%%
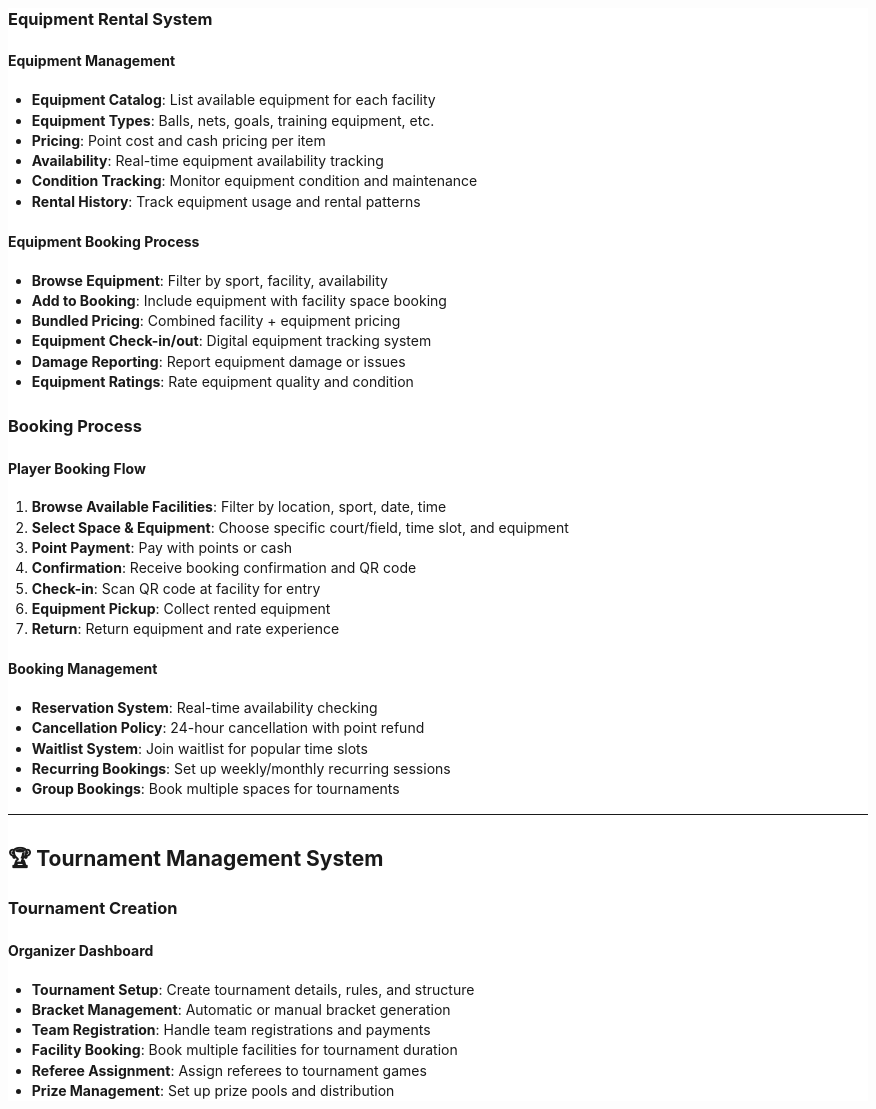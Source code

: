 ### **Equipment Rental System**

#### **Equipment Management**
- **Equipment Catalog**: List available equipment for each facility
- **Equipment Types**: Balls, nets, goals, training equipment, etc.
- **Pricing**: Point cost and cash pricing per item
- **Availability**: Real-time equipment availability tracking
- **Condition Tracking**: Monitor equipment condition and maintenance
- **Rental History**: Track equipment usage and rental patterns

#### **Equipment Booking Process**
- **Browse Equipment**: Filter by sport, facility, availability
- **Add to Booking**: Include equipment with facility space booking
- **Bundled Pricing**: Combined facility + equipment pricing
- **Equipment Check-in/out**: Digital equipment tracking system
- **Damage Reporting**: Report equipment damage or issues
- **Equipment Ratings**: Rate equipment quality and condition

### **Booking Process**

#### **Player Booking Flow**
1. **Browse Available Facilities**: Filter by location, sport, date, time
2. **Select Space & Equipment**: Choose specific court/field, time slot, and equipment
3. **Point Payment**: Pay with points or cash
4. **Confirmation**: Receive booking confirmation and QR code
5. **Check-in**: Scan QR code at facility for entry
6. **Equipment Pickup**: Collect rented equipment
7. **Return**: Return equipment and rate experience

#### **Booking Management**
- **Reservation System**: Real-time availability checking
- **Cancellation Policy**: 24-hour cancellation with point refund
- **Waitlist System**: Join waitlist for popular time slots
- **Recurring Bookings**: Set up weekly/monthly recurring sessions
- **Group Bookings**: Book multiple spaces for tournaments

---

## 🏆 Tournament Management System

### **Tournament Creation**

#### **Organizer Dashboard**
- **Tournament Setup**: Create tournament details, rules, and structure
- **Bracket Management**: Automatic or manual bracket generation
- **Team Registration**: Handle team registrations and payments
- **Facility Booking**: Book multiple facilities for tournament duration
- **Referee Assignment**: Assign referees to tournament games
- **Prize Management**: Set up prize pools and distribution
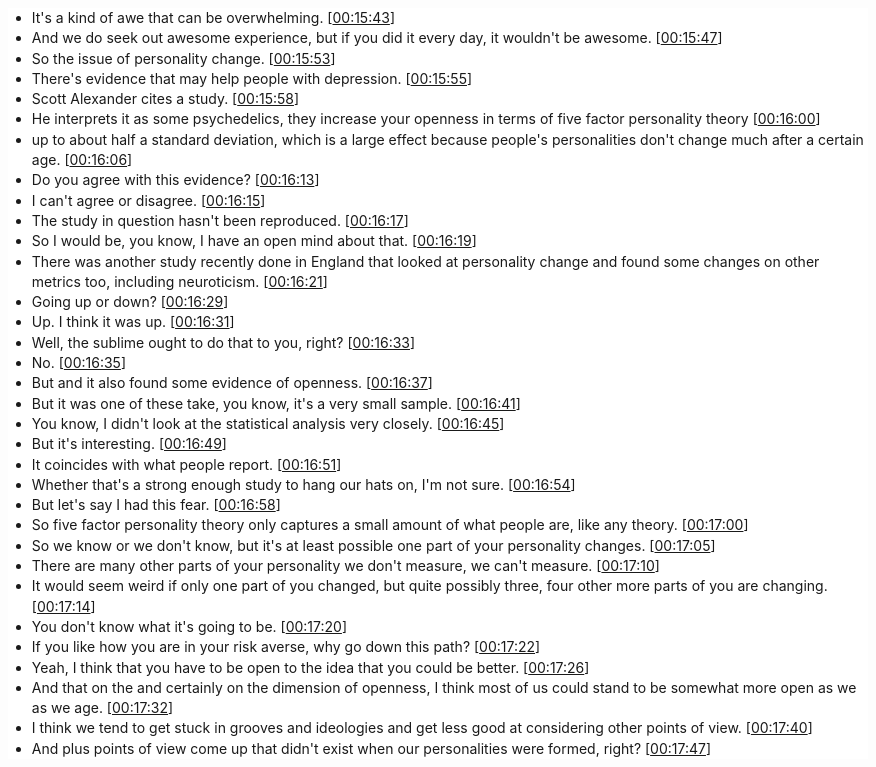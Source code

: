 *  It's a kind of awe that can be overwhelming. [[00:15:43](https://www.youtube.com/watch?v=1jPyuE2YsMA&t=943.0s)]
*  And we do seek out awesome experience, but if you did it every day, it wouldn't be awesome. [[00:15:47](https://www.youtube.com/watch?v=1jPyuE2YsMA&t=947.0s)]
*  So the issue of personality change. [[00:15:53](https://www.youtube.com/watch?v=1jPyuE2YsMA&t=953.0s)]
*  There's evidence that may help people with depression. [[00:15:55](https://www.youtube.com/watch?v=1jPyuE2YsMA&t=955.0s)]
*  Scott Alexander cites a study. [[00:15:58](https://www.youtube.com/watch?v=1jPyuE2YsMA&t=958.0s)]
*  He interprets it as some psychedelics, they increase your openness in terms of five factor personality theory [[00:16:00](https://www.youtube.com/watch?v=1jPyuE2YsMA&t=960.0s)]
*  up to about half a standard deviation, which is a large effect because people's personalities don't change much after a certain age. [[00:16:06](https://www.youtube.com/watch?v=1jPyuE2YsMA&t=966.0s)]
*  Do you agree with this evidence? [[00:16:13](https://www.youtube.com/watch?v=1jPyuE2YsMA&t=973.0s)]
*  I can't agree or disagree. [[00:16:15](https://www.youtube.com/watch?v=1jPyuE2YsMA&t=975.0s)]
*  The study in question hasn't been reproduced. [[00:16:17](https://www.youtube.com/watch?v=1jPyuE2YsMA&t=977.0s)]
*  So I would be, you know, I have an open mind about that. [[00:16:19](https://www.youtube.com/watch?v=1jPyuE2YsMA&t=979.0s)]
*  There was another study recently done in England that looked at personality change and found some changes on other metrics too, including neuroticism. [[00:16:21](https://www.youtube.com/watch?v=1jPyuE2YsMA&t=981.0s)]
*  Going up or down? [[00:16:29](https://www.youtube.com/watch?v=1jPyuE2YsMA&t=989.0s)]
*  Up. I think it was up. [[00:16:31](https://www.youtube.com/watch?v=1jPyuE2YsMA&t=991.0s)]
*  Well, the sublime ought to do that to you, right? [[00:16:33](https://www.youtube.com/watch?v=1jPyuE2YsMA&t=993.0s)]
*  No. [[00:16:35](https://www.youtube.com/watch?v=1jPyuE2YsMA&t=995.0s)]
*  But and it also found some evidence of openness. [[00:16:37](https://www.youtube.com/watch?v=1jPyuE2YsMA&t=997.0s)]
*  But it was one of these take, you know, it's a very small sample. [[00:16:41](https://www.youtube.com/watch?v=1jPyuE2YsMA&t=1001.0s)]
*  You know, I didn't look at the statistical analysis very closely. [[00:16:45](https://www.youtube.com/watch?v=1jPyuE2YsMA&t=1005.0s)]
*  But it's interesting. [[00:16:49](https://www.youtube.com/watch?v=1jPyuE2YsMA&t=1009.0s)]
*  It coincides with what people report. [[00:16:51](https://www.youtube.com/watch?v=1jPyuE2YsMA&t=1011.0s)]
*  Whether that's a strong enough study to hang our hats on, I'm not sure. [[00:16:54](https://www.youtube.com/watch?v=1jPyuE2YsMA&t=1014.0s)]
*  But let's say I had this fear. [[00:16:58](https://www.youtube.com/watch?v=1jPyuE2YsMA&t=1018.0s)]
*  So five factor personality theory only captures a small amount of what people are, like any theory. [[00:17:00](https://www.youtube.com/watch?v=1jPyuE2YsMA&t=1020.0s)]
*  So we know or we don't know, but it's at least possible one part of your personality changes. [[00:17:05](https://www.youtube.com/watch?v=1jPyuE2YsMA&t=1025.0s)]
*  There are many other parts of your personality we don't measure, we can't measure. [[00:17:10](https://www.youtube.com/watch?v=1jPyuE2YsMA&t=1030.0s)]
*  It would seem weird if only one part of you changed, but quite possibly three, four other more parts of you are changing. [[00:17:14](https://www.youtube.com/watch?v=1jPyuE2YsMA&t=1034.0s)]
*  You don't know what it's going to be. [[00:17:20](https://www.youtube.com/watch?v=1jPyuE2YsMA&t=1040.0s)]
*  If you like how you are in your risk averse, why go down this path? [[00:17:22](https://www.youtube.com/watch?v=1jPyuE2YsMA&t=1042.0s)]
*  Yeah, I think that you have to be open to the idea that you could be better. [[00:17:26](https://www.youtube.com/watch?v=1jPyuE2YsMA&t=1046.0s)]
*  And that on the and certainly on the dimension of openness, I think most of us could stand to be somewhat more open as we as we age. [[00:17:32](https://www.youtube.com/watch?v=1jPyuE2YsMA&t=1052.0s)]
*  I think we tend to get stuck in grooves and ideologies and get less good at considering other points of view. [[00:17:40](https://www.youtube.com/watch?v=1jPyuE2YsMA&t=1060.0s)]
*  And plus points of view come up that didn't exist when our personalities were formed, right? [[00:17:47](https://www.youtube.com/watch?v=1jPyuE2YsMA&t=1067.0s)]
%%
WHAT THIS TASK INVOLVES: Only an exact copy is wanted: the lines from the opening of the material through the line that has "- **Browse Equipment**: Filter", minus any pictures.

SOLUTION:
Source code

: ### **Equipment Rental System**

#### **Equipment Management**
- **Equipment Catalog**: List available equipment for each facility
- **Equipment Types**: Balls, nets, goals, training equipment, etc.
- **Pricing**: Point cost and cash pricing per item
- **Availability**: Real-time equipment availability tracking
- **Condition Tracking**: Monitor equipment condition and maintenance
- **Rental History**: Track equipment usage and rental patterns

#### **Equipment Booking Process**
- **Browse Equipment**: Filter by sport, facility, availability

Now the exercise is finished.